**EXERCISE PROMPT:**
Could you print all the entries exactly?

▬▬▬▬▬▬▬▬▬▬

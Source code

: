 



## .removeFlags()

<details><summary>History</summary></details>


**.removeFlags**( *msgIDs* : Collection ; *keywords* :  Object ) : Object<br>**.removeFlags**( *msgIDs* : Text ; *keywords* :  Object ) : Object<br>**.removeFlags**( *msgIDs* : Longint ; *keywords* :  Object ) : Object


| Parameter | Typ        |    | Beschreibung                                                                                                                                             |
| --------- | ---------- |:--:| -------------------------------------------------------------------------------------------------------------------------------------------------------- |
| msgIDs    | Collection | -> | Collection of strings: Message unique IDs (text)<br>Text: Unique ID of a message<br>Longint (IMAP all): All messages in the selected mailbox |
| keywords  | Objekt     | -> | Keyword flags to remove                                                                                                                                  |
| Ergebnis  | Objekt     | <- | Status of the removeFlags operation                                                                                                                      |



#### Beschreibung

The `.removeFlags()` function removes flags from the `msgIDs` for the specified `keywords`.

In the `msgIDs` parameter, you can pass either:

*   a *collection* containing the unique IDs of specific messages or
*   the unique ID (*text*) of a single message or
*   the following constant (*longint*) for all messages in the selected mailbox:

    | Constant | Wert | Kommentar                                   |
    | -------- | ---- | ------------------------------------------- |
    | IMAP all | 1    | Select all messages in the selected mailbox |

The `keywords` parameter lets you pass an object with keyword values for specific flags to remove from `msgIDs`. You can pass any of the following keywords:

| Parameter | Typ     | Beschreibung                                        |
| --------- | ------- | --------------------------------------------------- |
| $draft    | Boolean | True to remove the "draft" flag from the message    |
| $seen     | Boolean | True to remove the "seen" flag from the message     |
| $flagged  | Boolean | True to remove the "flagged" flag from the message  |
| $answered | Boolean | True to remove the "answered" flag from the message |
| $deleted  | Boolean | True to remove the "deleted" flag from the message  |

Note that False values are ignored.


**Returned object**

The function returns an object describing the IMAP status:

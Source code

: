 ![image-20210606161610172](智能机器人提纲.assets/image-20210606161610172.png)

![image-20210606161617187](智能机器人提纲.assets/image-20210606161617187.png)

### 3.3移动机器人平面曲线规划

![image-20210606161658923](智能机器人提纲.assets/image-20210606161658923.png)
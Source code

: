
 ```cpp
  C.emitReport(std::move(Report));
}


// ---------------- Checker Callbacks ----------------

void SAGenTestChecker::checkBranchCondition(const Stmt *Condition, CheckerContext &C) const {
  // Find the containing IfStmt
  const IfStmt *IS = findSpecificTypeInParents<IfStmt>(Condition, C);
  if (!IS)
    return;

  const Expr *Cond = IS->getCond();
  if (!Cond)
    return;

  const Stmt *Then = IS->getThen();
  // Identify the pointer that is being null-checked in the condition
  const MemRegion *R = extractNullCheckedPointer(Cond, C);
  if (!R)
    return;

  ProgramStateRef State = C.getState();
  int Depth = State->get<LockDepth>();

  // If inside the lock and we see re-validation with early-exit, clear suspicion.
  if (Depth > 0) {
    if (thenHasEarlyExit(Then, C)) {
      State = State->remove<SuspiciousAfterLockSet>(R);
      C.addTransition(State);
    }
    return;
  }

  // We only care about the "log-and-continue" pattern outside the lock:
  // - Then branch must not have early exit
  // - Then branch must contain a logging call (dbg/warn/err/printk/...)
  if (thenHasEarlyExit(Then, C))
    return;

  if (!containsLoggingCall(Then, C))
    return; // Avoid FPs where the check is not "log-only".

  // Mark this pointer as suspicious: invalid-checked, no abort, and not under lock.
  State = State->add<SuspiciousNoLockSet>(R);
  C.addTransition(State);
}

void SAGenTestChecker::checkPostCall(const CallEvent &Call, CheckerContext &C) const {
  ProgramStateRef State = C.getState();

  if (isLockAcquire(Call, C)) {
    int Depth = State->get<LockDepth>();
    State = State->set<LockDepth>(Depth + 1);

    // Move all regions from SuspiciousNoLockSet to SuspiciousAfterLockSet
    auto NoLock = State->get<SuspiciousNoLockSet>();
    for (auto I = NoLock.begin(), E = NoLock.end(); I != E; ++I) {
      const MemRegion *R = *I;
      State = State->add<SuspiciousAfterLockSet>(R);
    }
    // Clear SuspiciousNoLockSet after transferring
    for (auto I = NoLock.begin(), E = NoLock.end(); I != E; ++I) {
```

▬▬▬▬▬▬▬▬▬▬

**RESULT OF THIS TASK:**
Source code

: 



## .removeFlags()

<details><summary>History</summary></details>


**.removeFlags**( *msgIDs* : Collection ; *keywords* :  Object ) : Object<br>**.removeFlags**( *msgIDs* : Text ; *keywords* :  Object ) : Object<br>**.removeFlags**( *msgIDs* : Longint ; *keywords* :  Object ) : Object


| Parameter | Typ        |    | Beschreibung                                                                                                                                             |
| --------- | ---------- |:--:| -------------------------------------------------------------------------------------------------------------------------------------------------------- |
| msgIDs    | Collection | -> | Collection of strings: Message unique IDs (text)<br>Text: Unique ID of a message<br>Longint (IMAP all): All messages in the selected mailbox |
| keywords  | Objekt     | -> | Keyword flags to remove                                                                                                                                  |
| Ergebnis  | Objekt     | <- | Status of the removeFlags operation                                                                                                                      |



#### Beschreibung

The `.removeFlags()` function removes flags from the `msgIDs` for the specified `keywords`.

In the `msgIDs` parameter, you can pass either:

*   a *collection* containing the unique IDs of specific messages or
*   the unique ID (*text*) of a single message or
*   the following constant (*longint*) for all messages in the selected mailbox:

    | Constant | Wert | Kommentar                                   |
    | -------- | ---- | ------------------------------------------- |
    | IMAP all | 1    | Select all messages in the selected mailbox |

The `keywords` parameter lets you pass an object with keyword values for specific flags to remove from `msgIDs`. You can pass any of the following keywords:

| Parameter | Typ     | Beschreibung                                        |
| --------- | ------- | --------------------------------------------------- |
| $draft    | Boolean | True to remove the "draft" flag from the message    |
| $seen     | Boolean | True to remove the "seen" flag from the message     |
| $flagged  | Boolean | True to remove the "flagged" flag from the message  |
| $answered | Boolean | True to remove the "answered" flag from the message |
| $deleted  | Boolean | True to remove the "deleted" flag from the message  |

Note that False values are ignored.


**Returned object**

The function returns an object describing the IMAP status:

Source code

: ![image-20210606161610172](智能机器人提纲.assets/image-20210606161610172.png)

![image-20210606161617187](智能机器人提纲.assets/image-20210606161617187.png)

### 3.3移动机器人平面曲线规划

![image-20210606161658923](智能机器人提纲.assets/image-20210606161658923.png)
Source code

:
 ```cpp
  C.emitReport(std::move(Report));
}


// ---------------- Checker Callbacks ----------------

void SAGenTestChecker::checkBranchCondition(const Stmt *Condition, CheckerContext &C) const {
  // Find the containing IfStmt
  const IfStmt *IS = findSpecificTypeInParents<IfStmt>(Condition, C);
  if (!IS)
    return;

  const Expr *Cond = IS->getCond();
  if (!Cond)
    return;

  const Stmt *Then = IS->getThen();
  // Identify the pointer that is being null-checked in the condition
  const MemRegion *R = extractNullCheckedPointer(Cond, C);
  if (!R)
    return;

  ProgramStateRef State = C.getState();
  int Depth = State->get<LockDepth>();

  // If inside the lock and we see re-validation with early-exit, clear suspicion.
  if (Depth > 0) {
    if (thenHasEarlyExit(Then, C)) {
      State = State->remove<SuspiciousAfterLockSet>(R);
      C.addTransition(State);
    }
    return;
  }

  // We only care about the "log-and-continue" pattern outside the lock:
  // - Then branch must not have early exit
  // - Then branch must contain a logging call (dbg/warn/err/printk/...)
  if (thenHasEarlyExit(Then, C))
    return;

  if (!containsLoggingCall(Then, C))
    return; // Avoid FPs where the check is not "log-only".

  // Mark this pointer as suspicious: invalid-checked, no abort, and not under lock.
  State = State->add<SuspiciousNoLockSet>(R);
  C.addTransition(State);
}

void SAGenTestChecker::checkPostCall(const CallEvent &Call, CheckerContext &C) const {
  ProgramStateRef State = C.getState();

  if (isLockAcquire(Call, C)) {
    int Depth = State->get<LockDepth>();
    State = State->set<LockDepth>(Depth + 1);

    // Move all regions from SuspiciousNoLockSet to SuspiciousAfterLockSet
    auto NoLock = State->get<SuspiciousNoLockSet>();
    for (auto I = NoLock.begin(), E = NoLock.end(); I != E; ++I) {
      const MemRegion *R = *I;
      State = State->add<SuspiciousAfterLockSet>(R);
    }
    // Clear SuspiciousNoLockSet after transferring
    for (auto I = NoLock.begin(), E = NoLock.end(); I != E; ++I) {
```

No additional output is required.